Enterra Solutions is in early talks with several states about how it can apply its rule set automation processes to help them sense, think, and respond more effectively to crises. Data integration and analysis can produce actionable intelligence and, in extreme cases, send out automated alerts to proper authorities so that they can respond as quickly as possible to the developing situation. In the long term, I believe that regional emergency response centers would provide a more effective solution than either a state (too restricted) or federal system (too broad). A southeast regional center, for example, would involve states who routinely must deal with the risk of hurricanes. A mid-America regional center would be more concerned with tornadoes. A western regional center might concentrate on earthquakes and wild fires. Each region would have its own emphasis, but it would still be able to connect with other regional centers in case of a national emergency. That’s the vision, but the current reality is something else. Hsu writes:
“The disagreement over the plan comes at a time of increasing mistrust between Washington and state homeland security officials.

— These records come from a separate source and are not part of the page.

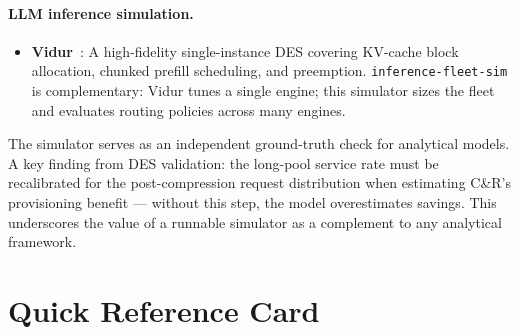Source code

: \documentclass[11pt,a4paper]{article}
\begin{document}
\paragraph{LLM inference simulation.}
\begin{itemize}[nosep]
  \item \textbf{Vidur}~\citep{vidur2024}:
    A high-fidelity single-instance DES covering KV-cache block
    allocation, chunked prefill scheduling, and preemption.
    \texttt{inference-fleet-sim} is complementary: Vidur tunes a single
    engine; this simulator sizes the fleet and evaluates routing policies
    across many engines.
\end{itemize}

The simulator serves as an independent ground-truth check for analytical
models.  A key finding from DES validation: the long-pool service rate
must be recalibrated for the post-compression request distribution when
estimating C\&R's provisioning benefit --- without this step, the model
overestimates savings.  This underscores the value of a runnable
simulator as a complement to any analytical framework.

\section{Quick Reference Card}
\label{sec:quickref}
\end{document}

In recent months, they have sparred over dwindling federal grants, the adequacy of local intelligence-gathering efforts and what states regard as Washington’s reluctance to share information about potential threats. ‘Coordination between state and local governments and the feds . . . seems to be getting worse rather than better,’ said Timothy Manning, head of emergency management in New Mexico and a member of a DHS-appointed steering committee that initially worked on the emergency plan before being shut out of the deliberations in May. … John R. Harrald, a professor at George Washington University’s Institute for Crisis, Disaster and Risk Management, cautioned that shutting out state and local voices during the plan’s preparation would be ill-advised.”
Enterra Solutions will continue to work with state and regional groups as well as the federal government to help facilitate better planning and coordination. Crises are like subway trains; if you missed the last one, don’t worry — the next one won’t be far behind.